Mara waited until she heard the front door slide open, then said, “Thank you for that.”
The Killik spread its mandibles and sprang. Mara caught it in the Force and slammed it into a support post. There was a sharp crackle, and when the insect dropped to the floor, one of its wings jutted out at an angle.
“I don’t understand why you want to fight,” Mara said. “Because you have no chance of winning-“
Gorog jumped across the room, mandibles snapping at head height. Mara rushed to meet the attack, then dropped into a slide, catching both ankles as she passed beneath the insect, spinning to her belly, twisting its legs around and slamming the Killik down on its back.
The insect flexed its good wing and landed back on its feet, but Mara was already driving an elbow into a tubular knee. The leg snapped with a sickening crackle, and the Killik dropped to the floor.
Mara grabbed the Killik’s good leg and stood, jerking it up more or less upside down, then snake-locked her leg over the insect’s and shoved against the joint.
“All right, that’s enough,” she said. “I promised Ben I wouldn’t kill you-but I didn’t say anything about hurting.”
The Killik clacked its mandibles wildly, then released an acrid, foul-smelling vapor that filled Mara’s eyes with cloudy tears and turned her stomach queasy and rebellious. She snapped the joint and attempted to launch herself out of danger with a departing thrust-kick, but the insect was already rolling into Mara’s leg.

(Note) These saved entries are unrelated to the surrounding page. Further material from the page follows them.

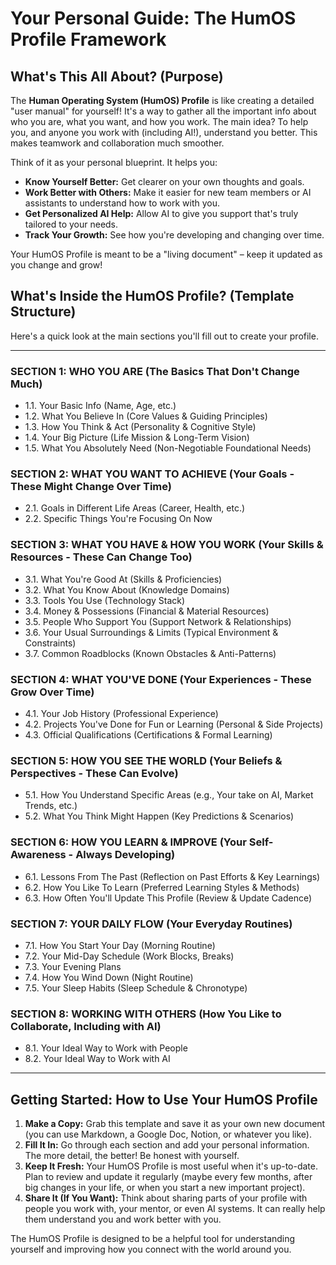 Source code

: 
# Your Personal Guide: The HumOS Profile Framework

## What's This All About? (Purpose)

The **Human Operating System (HumOS) Profile** is like creating a detailed "user manual" for yourself! It's a way to gather all the important info about who you are, what you want, and how you work.
The main idea? To help you, and anyone you work with (including AI!), understand you better. This makes teamwork and collaboration much smoother.

Think of it as your personal blueprint. It helps you:

*   **Know Yourself Better:** Get clearer on your own thoughts and goals.
*   **Work Better with Others:** Make it easier for new team members or AI assistants to understand how to work with you.
*   **Get Personalized AI Help:** Allow AI to give you support that's truly tailored to your needs.
*   **Track Your Growth:** See how you're developing and changing over time.

Your HumOS Profile is meant to be a "living document" – keep it updated as you change and grow!

## What's Inside the HumOS Profile? (Template Structure)

Here's a quick look at the main sections you'll fill out to create your profile.

---

### **SECTION 1: WHO YOU ARE (The Basics That Don't Change Much)**
*   1.1. Your Basic Info (Name, Age, etc.)
*   1.2. What You Believe In (Core Values & Guiding Principles)
*   1.3. How You Think & Act (Personality & Cognitive Style)
*   1.4. Your Big Picture (Life Mission & Long-Term Vision)
*   1.5. What You Absolutely Need (Non-Negotiable Foundational Needs)

### **SECTION 2: WHAT YOU WANT TO ACHIEVE (Your Goals - These Might Change Over Time)**
*   2.1. Goals in Different Life Areas (Career, Health, etc.)
*   2.2. Specific Things You're Focusing On Now

### **SECTION 3: WHAT YOU HAVE & HOW YOU WORK (Your Skills & Resources - These Can Change Too)**
*   3.1. What You're Good At (Skills & Proficiencies)
*   3.2. What You Know About (Knowledge Domains)
*   3.3. Tools You Use (Technology Stack)
*   3.4. Money & Possessions (Financial & Material Resources)
*   3.5. People Who Support You (Support Network & Relationships)
*   3.6. Your Usual Surroundings & Limits (Typical Environment & Constraints)
*   3.7. Common Roadblocks (Known Obstacles & Anti-Patterns)

### **SECTION 4: WHAT YOU'VE DONE (Your Experiences - These Grow Over Time)**
*   4.1. Your Job History (Professional Experience)
*   4.2. Projects You've Done for Fun or Learning (Personal & Side Projects)
*   4.3. Official Qualifications (Certifications & Formal Learning)

### **SECTION 5: HOW YOU SEE THE WORLD (Your Beliefs & Perspectives - These Can Evolve)**
*   5.1. How You Understand Specific Areas (e.g., Your take on AI, Market Trends, etc.)
*   5.2. What You Think Might Happen (Key Predictions & Scenarios)

### **SECTION 6: HOW YOU LEARN & IMPROVE (Your Self-Awareness - Always Developing)**
*   6.1. Lessons From The Past (Reflection on Past Efforts & Key Learnings)
*   6.2. How You Like To Learn (Preferred Learning Styles & Methods)
*   6.3. How Often You'll Update This Profile (Review & Update Cadence)

### **SECTION 7: YOUR DAILY FLOW (Your Everyday Routines)**
*   7.1. How You Start Your Day (Morning Routine)
*   7.2. Your Mid-Day Schedule (Work Blocks, Breaks)
*   7.3. Your Evening Plans
*   7.4. How You Wind Down (Night Routine)
*   7.5. Your Sleep Habits (Sleep Schedule & Chronotype)

### **SECTION 8: WORKING WITH OTHERS (How You Like to Collaborate, Including with AI)**
*   8.1. Your Ideal Way to Work with People 
*   8.2. Your Ideal Way to Work with AI 

---

## Getting Started: How to Use Your HumOS Profile

1.  **Make a Copy:** Grab this template and save it as your own new document (you can use Markdown, a Google Doc, Notion, or whatever you like).
2.  **Fill It In:** Go through each section and add your personal information. The more detail, the better! Be honest with yourself.
3.  **Keep It Fresh:** Your HumOS Profile is most useful when it's up-to-date. Plan to review and update it regularly (maybe every few months, after big changes in your life, or when you start a new important project).
4.  **Share It (If You Want):** Think about sharing parts of your profile with people you work with, your mentor, or even AI systems. It can really help them understand you and work better with you.

The HumOS Profile is designed to be a helpful tool for understanding yourself and improving how you connect with the world around you.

She landed facedown, her kicking leg trapped beneath the Killik. Four pincer-hands grabbed hold of her calf and began to pull, dragging her foot toward the clacking mandibles. Mara’s own hand drifted toward
her lightsaber, but she stopped short of pulling it free. This bug was not going to make a liar and a killer of her in her son’s eyes. She reached forward, clawing at the wooden floor, trying to pull free, and only slipped farther beneath the insect.
Then Mara saw the table, lying on its side where it had fallen when Gorog attacked. She reached out with a mental hand, turned it end-on, and brought it sailing into the Killik’s head.
The table connected with a spectacular pop, and Gorog’s grasp loosened. Mara scrambled free and Force-sprang to her feet, then spun around to find the Killik collapsed on its belly, ail six limbs trembling and shaking in convulsions. She rushed to its side and pulled the table away, revealing a ten-centimeter dent in the head where the edge had cracked the chitin.
“Stang!”
Mara pulled the comlink from her pocket and started to call for medical assistance-then noticed the Killik slowly drawing its trembling arms in toward its body, gathering itself to spring.
Mara slipped forward and brought her heel down on the dented chitin. “I said that was enough!”
Gorog collapsed again, unable to do anything but lie on the floor and tremble. Then Mara felt Luke urgently reaching out to her, warning her to be careful, urging her not to kill it.
Mara eyed the insect with spite in her heart. “What is it with you?”
A few seconds later, Luke came rushing in the door with half a dozen senior apprentices at his back.
“Mara, are you-“
“I’m fine, Skywalker.” She took the hand he offered and glared down at the trembling insect. “But I’m getting awfully tired of people telling me not to squash that bug.”
“Sorry about that, but the comm center just finished reconstructing some of Leia’s message.” Luke motioned the apprentices to secure the Killik, then added, “She says it could explode.”
TWENTY-NINE
Reclining in long diagnostics chairs with their heads hidden beneath scanning helmets and their bodies swaddled in sensor feeds, the subjects of the experiment-Tahiri and the other Joiner Jedi Knights-reminded Luke of captives in an Imperial interrogation facility. It did not help that the Killik and Alema Rar, who had arrived aboard the Falcon just hours before, were heavily sedated and strapped in place with nylasteel bands. Even the isolation chambers in which the subjects were located - dark, gas-tight compartments with transparisteel doors-looked like detention-center cells.
“I’m sorry it’s so dim in here, Master Skywalker,” Cilghal said. She was standing behind a semicircular control station in a white laboratory smock, studying a data-holo comparing the brain activity of her subjects. “But it’s better to have as little background stimulation as possible. It helps isolate their responses.”
“I understand.” Luke did not bother denying his revulsion. Cilghal could certainly sense his feelings through the Force, just as Luke could sense the excitement that had caused her to comm him in the first place. “And it’s more than the darkness. The whole lab raises unpleasant associations.”